With great resilience, I got the business off the ground: secured office space, hired staff and got a few clients.  But I was alone, young and had no prior experience running a company. And after 17 difficult months, I decided to close the business.  

My next shot at entrepreneurship came in 2016 when I invested in a car wash business. This time, I had a full-time job and the business was meant to be my ‘side hustle’. The business was highly recommended by a close associate who had invested in a similar venture.

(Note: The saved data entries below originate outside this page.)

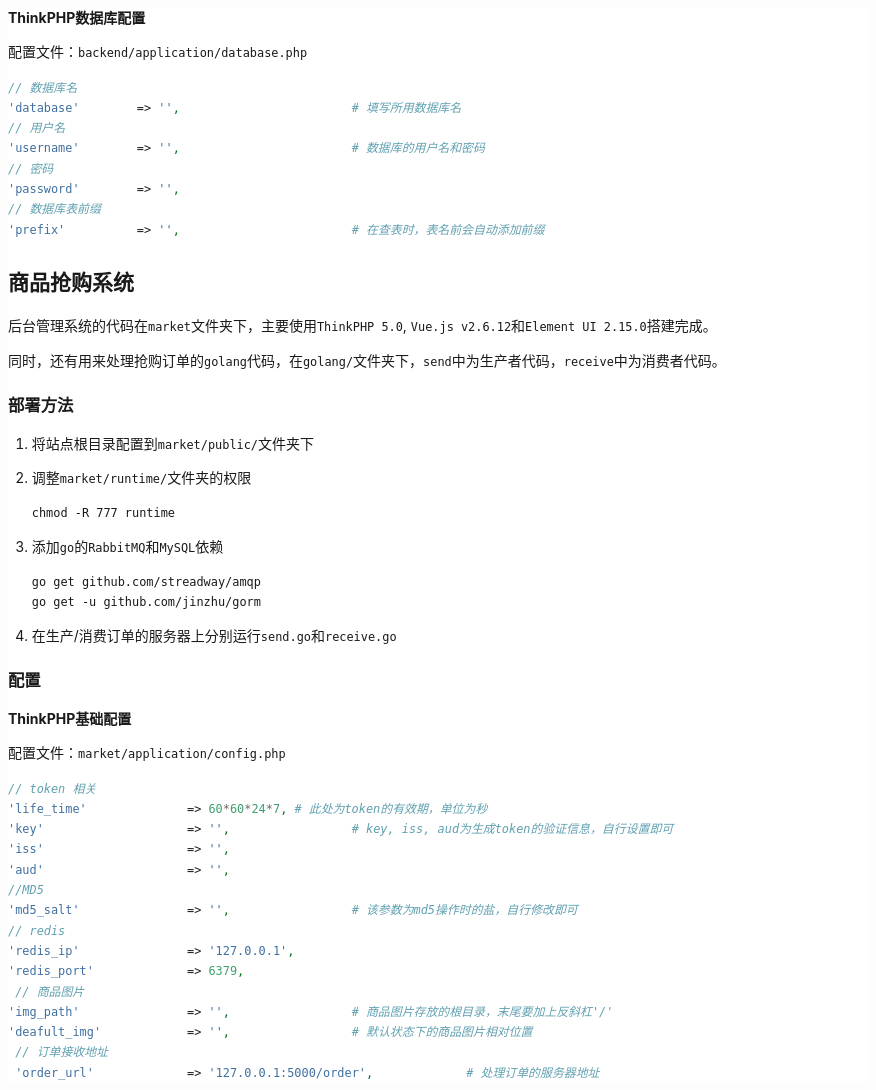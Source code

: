 

**ThinkPHP数据库配置**

配置文件：`backend/application/database.php`

```php
// 数据库名
'database'        => '', 						# 填写所用数据库名
// 用户名
'username'        => '',						# 数据库的用户名和密码
// 密码
'password'        => '',
// 数据库表前缀
'prefix'          => '',						# 在查表时，表名前会自动添加前缀
```





## 商品抢购系统

后台管理系统的代码在`market`文件夹下，主要使用`ThinkPHP 5.0`, `Vue.js v2.6.12`和`Element UI 2.15.0`搭建完成。

同时，还有用来处理抢购订单的`golang`代码，在`golang/`文件夹下，`send`中为生产者代码，`receive`中为消费者代码。

### 部署方法

1. 将站点根目录配置到`market/public/`文件夹下

2. 调整`market/runtime/`文件夹的权限

   ```shell
   chmod -R 777 runtime
   ```

3. 添加`go`的`RabbitMQ`和`MySQL`依赖

   ```shell
   go get github.com/streadway/amqp
   go get -u github.com/jinzhu/gorm
   ```

4. 在生产/消费订单的服务器上分别运行`send.go`和`receive.go`



### 配置

**ThinkPHP基础配置**

配置文件：`market/application/config.php`

```php
// token 相关
'life_time'              => 60*60*24*7, # 此处为token的有效期，单位为秒
'key'                    => '',					# key, iss, aud为生成token的验证信息，自行设置即可
'iss'                    => '',
'aud'                    => '',
//MD5
'md5_salt'               => '',					# 该参数为md5操作时的盐，自行修改即可
// redis
'redis_ip'               => '127.0.0.1',
'redis_port'             => 6379,
 // 商品图片
'img_path'               => '',					# 商品图片存放的根目录，末尾要加上反斜杠'/'
'deafult_img'            => '',					# 默认状态下的商品图片相对位置
 // 订单接收地址
 'order_url'             => '127.0.0.1:5000/order',				# 处理订单的服务器地址
```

Four months in, with all equipment bought and everything set, I hired someone to work as a manager. The incomes were consistently meagre mainly due to, as I later discovered, the unethical behaviors of the staff and one morning, to my utter shock, I received a phone call where I was informed that the manager had run off with cash and some equipment. Running the business became untenable and I decided to close. I had failed again and this felt like a kick in the stomach!

When I was at the Makerere University Business School, I remember listening to our business professors telling us about the steps a start-up must take, from hiring people and raising money to developing a product and going to the market. Those lectures showed the business on a predictable and upwardly curving trajectory hitting various milestones.

No one ever told me that business requires a lot of analysis, but also a lot of judgment. No one told me that in business, building relationships is almost more important than anything else. No one told me about the need to fight regulatory (URA, NSSF, etc.) wildfires. No one told me that raising money and recruiting good people are very hard.

Today, I lead the team at Talis Consults, a management consulting firm, and I must say that things are a little easier owing to my past failures and lessons. I am perhaps wiser and smarter, but I still have to go through the pains of finding talented people, navigating my way around looking for resources to pay them and obviously building sustainable business relationships.

 Here’s my advice to the aspiring entrepreneurs: If you’re not ready to put in the time, to suffer and persevere, no matter how much money you have, don’t bother starting a business.

Save your money in a bank, invest it in financial or fixed assets, or take a vacation to Dubai or wherever. Entrepreneurship is hard!

Mr Brian Mukalazi is the CEO, Talis Consults Ltd.